La stratégie de Washington face à cette montée de la résistance armée a été résumée en une phrase par le proconsul américain Paul Bremer: "Nous les combattrons, nous leur imposerons notre volonté et nous les capturerons ou nous les tuerons jusqu'à ce que l'ordre revienne dans le pays". Or pour l'instant, les trois opérations "coup de poing" lancées depuis le 11 juin, à grand renfort de blindés, d'hélicoptères Apache, n'ont guère donné de résultats. Sans doute ont-elles servi à remplir les nouvelles prisons mises en place par les occupants d'un millier de nouveaux détenus. Plusieurs dizaines d'Irakiens y auraient trouvé la mort, bien que le Pentagone se montre, comme toujours, discret sur ces victimes.

Mais, malgré ce déploiement de forces délibérément spectaculaire, un hélicoptère Apache a été abattu et plusieurs camions et blindés ont été incendiés dans des embuscades. Et surtout, les attaques armées n'en ont pas pour autant cessé, au contraire, elles se sont intensifiées.

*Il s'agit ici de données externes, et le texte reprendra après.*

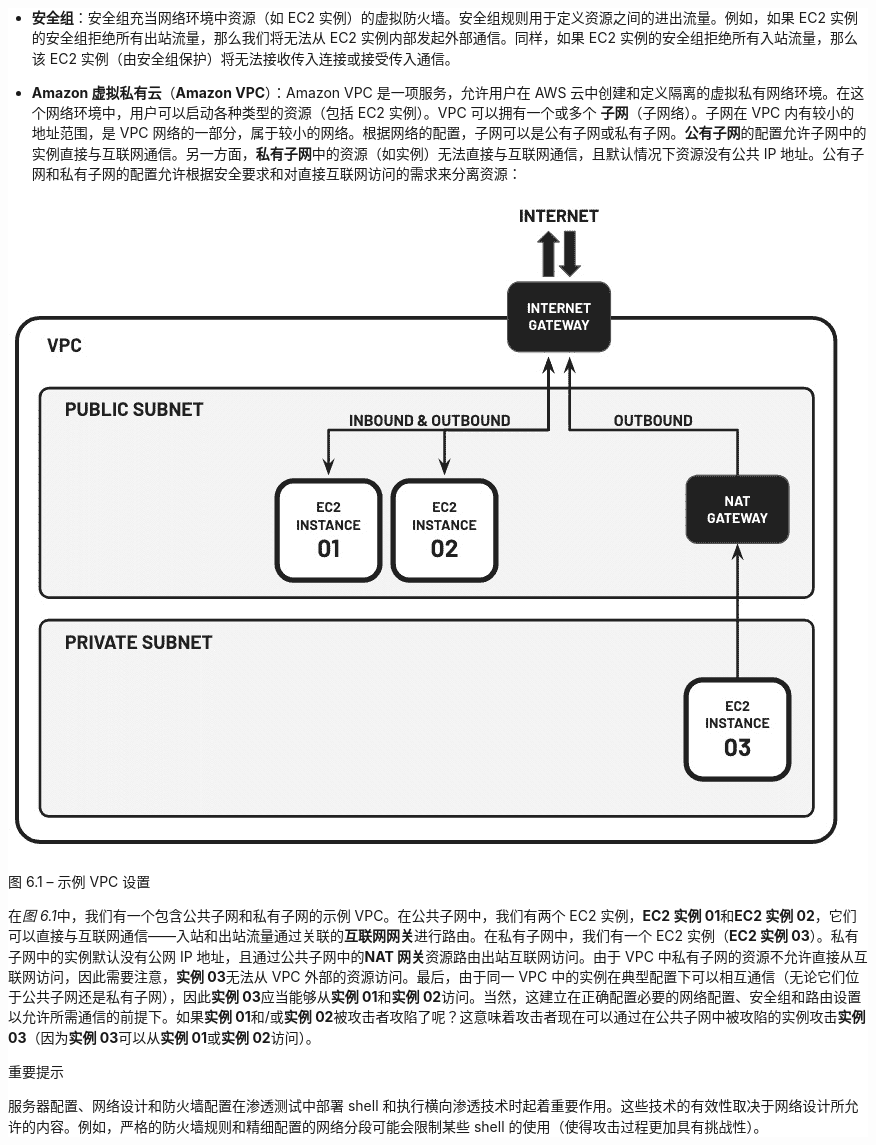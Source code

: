 +   **安全组**：安全组充当网络环境中资源（如 EC2 实例）的虚拟防火墙。安全组规则用于定义资源之间的进出流量。例如，如果 EC2 实例的安全组拒绝所有出站流量，那么我们将无法从 EC2 实例内部发起外部通信。同样，如果 EC2 实例的安全组拒绝所有入站流量，那么该 EC2 实例（由安全组保护）将无法接收传入连接或接受传入通信。

+   **Amazon 虚拟私有云**（**Amazon VPC**）：Amazon VPC 是一项服务，允许用户在 AWS 云中创建和定义隔离的虚拟私有网络环境。在这个网络环境中，用户可以启动各种类型的资源（包括 EC2 实例）。VPC 可以拥有一个或多个 **子网**（子网络）。子网在 VPC 内有较小的地址范围，是 VPC 网络的一部分，属于较小的网络。根据网络的配置，子网可以是公有子网或私有子网。**公有子网**的配置允许子网中的实例直接与互联网通信。另一方面，**私有子网**中的资源（如实例）无法直接与互联网通信，且默认情况下资源没有公共 IP 地址。公有子网和私有子网的配置允许根据安全要求和对直接互联网访问的需求来分离资源：

![](img/B19755_06_01.jpg)

图 6.1 – 示例 VPC 设置

在*图 6.1*中，我们有一个包含公共子网和私有子网的示例 VPC。在公共子网中，我们有两个 EC2 实例，**EC2 实例 01**和**EC2 实例 02**，它们可以直接与互联网通信——入站和出站流量通过关联的**互联网网关**进行路由。在私有子网中，我们有一个 EC2 实例（**EC2 实例 03**）。私有子网中的实例默认没有公网 IP 地址，且通过公共子网中的**NAT 网关**资源路由出站互联网访问。由于 VPC 中私有子网的资源不允许直接从互联网访问，因此需要注意，**实例 03**无法从 VPC 外部的资源访问。最后，由于同一 VPC 中的实例在典型配置下可以相互通信（无论它们位于公共子网还是私有子网），因此**实例 03**应当能够从**实例 01**和**实例 02**访问。当然，这建立在正确配置必要的网络配置、安全组和路由设置以允许所需通信的前提下。如果**实例 01**和/或**实例 02**被攻击者攻陷了呢？这意味着攻击者现在可以通过在公共子网中被攻陷的实例攻击**实例 03**（因为**实例 03**可以从**实例 01**或**实例 02**访问）。

重要提示

服务器配置、网络设计和防火墙配置在渗透测试中部署 shell 和执行横向渗透技术时起着重要作用。这些技术的有效性取决于网络设计所允许的内容。例如，严格的防火墙规则和精细配置的网络分段可能会限制某些 shell 的使用（使得攻击过程更加具有挑战性）。
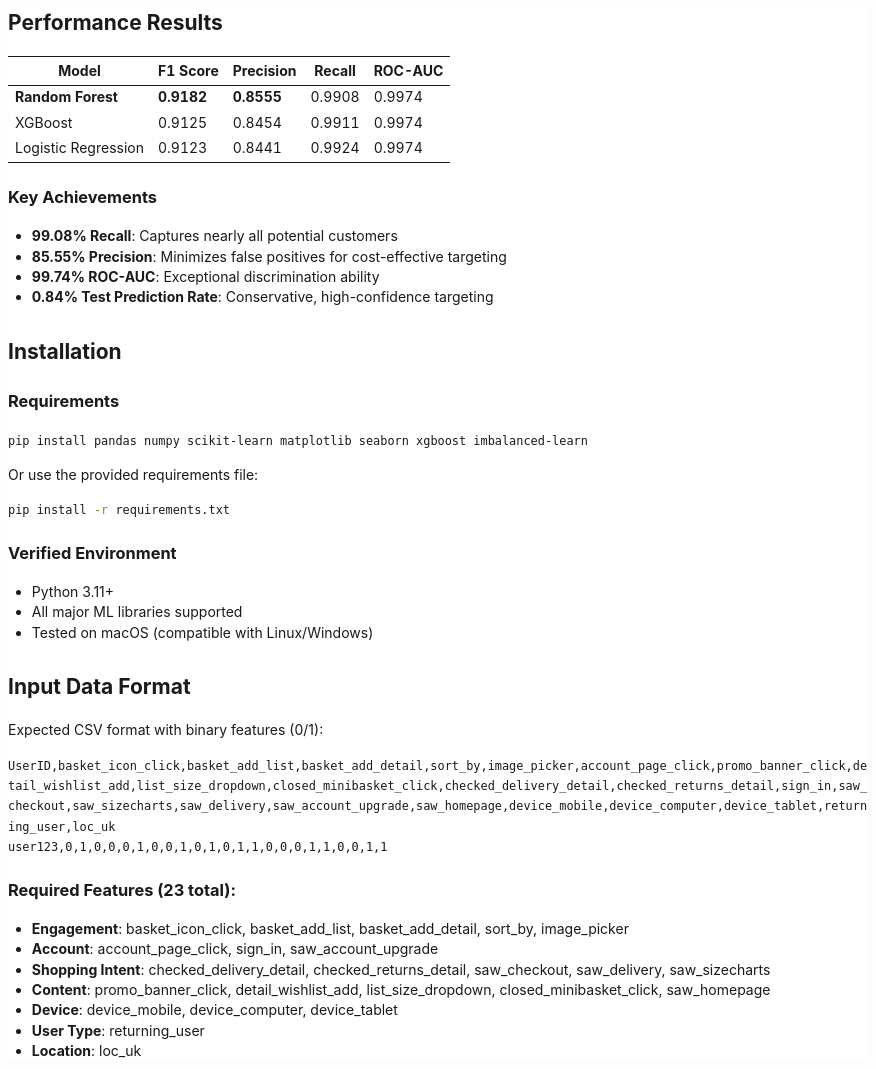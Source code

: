 ## Performance Results

| Model | F1 Score | Precision | Recall | ROC-AUC |
|-------|----------|-----------|--------|---------|
| **Random Forest** | **0.9182** | **0.8555** | 0.9908 | 0.9974 |
| XGBoost | 0.9125 | 0.8454 | 0.9911 | 0.9974 |
| Logistic Regression | 0.9123 | 0.8441 | 0.9924 | 0.9974 |

### Key Achievements
- **99.08% Recall**: Captures nearly all potential customers
- **85.55% Precision**: Minimizes false positives for cost-effective targeting
- **99.74% ROC-AUC**: Exceptional discrimination ability
- **0.84% Test Prediction Rate**: Conservative, high-confidence targeting

## Installation

### Requirements
```bash
pip install pandas numpy scikit-learn matplotlib seaborn xgboost imbalanced-learn
```

Or use the provided requirements file:
```bash
pip install -r requirements.txt
```

### Verified Environment
- Python 3.11+
- All major ML libraries supported
- Tested on macOS (compatible with Linux/Windows)

## Input Data Format

Expected CSV format with binary features (0/1):
```
UserID,basket_icon_click,basket_add_list,basket_add_detail,sort_by,image_picker,account_page_click,promo_banner_click,detail_wishlist_add,list_size_dropdown,closed_minibasket_click,checked_delivery_detail,checked_returns_detail,sign_in,saw_checkout,saw_sizecharts,saw_delivery,saw_account_upgrade,saw_homepage,device_mobile,device_computer,device_tablet,returning_user,loc_uk
user123,0,1,0,0,0,1,0,0,1,0,1,0,1,1,0,0,0,1,1,0,0,1,1
```

### Required Features (23 total):
- **Engagement**: basket_icon_click, basket_add_list, basket_add_detail, sort_by, image_picker
- **Account**: account_page_click, sign_in, saw_account_upgrade
- **Shopping Intent**: checked_delivery_detail, checked_returns_detail, saw_checkout, saw_delivery, saw_sizecharts
- **Content**: promo_banner_click, detail_wishlist_add, list_size_dropdown, closed_minibasket_click, saw_homepage
- **Device**: device_mobile, device_computer, device_tablet
- **User Type**: returning_user
- **Location**: loc_uk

Surtout, on peut voir s'engager là une spirale de répression qui ne peut qu'entraîner des réactions violentes dans la population. Les événements du 24 juin, dans la petite ville de Majar al-Kabir, au nord de Bassora, en donnent un exemple.

Dans un premier temps, les autorités britanniques avaient passé un accord, laissant l'administration de la ville à un détachement d'une milice intégriste, la brigade al Badr. Puis est venu du haut commandement l'ordre de désarmer la population. Brutalement une unité du 1er régiment de parachutistes a fait irruption dans la ville, brisant portes et meubles sur son passage, injuriant les enfants et les femmes, malmenant les hommes. Cela a provoqué un rassemblement de protestation sur le marché et les parachutistes ont tiré dans la foule pour se dégager, laissant une dizaine de morts. Quelques heures plus tard, apprenant la présence de soldats de la police militaire anglaise au poste de police local, une foule armée a convergé vers ce poste, massacrant ses six occupants.

Par leur guerre d'abord, puis par leur mépris total pour les besoins les plus élémentaires de la population, par l'arrogance et l'âpreté au gain avec lesquelles ils se sont empressés d'afficher leur prise de possession des ressources du pays, et maintenant par la brutalité de leur répression, les dirigeants américains et leurs alliés sont en train de mettre en place tous les éléments d'une situation explosive, dans un pays qui a une longue tradition en la matière.

Nul ne peut prédire comment la situation évoluera. Mais il paraît désormais évident que la mise en coupe réglée de l'Irak par les trusts impérialistes ne se fera pas aussi aisément que Bush l'avait peut-être escompté.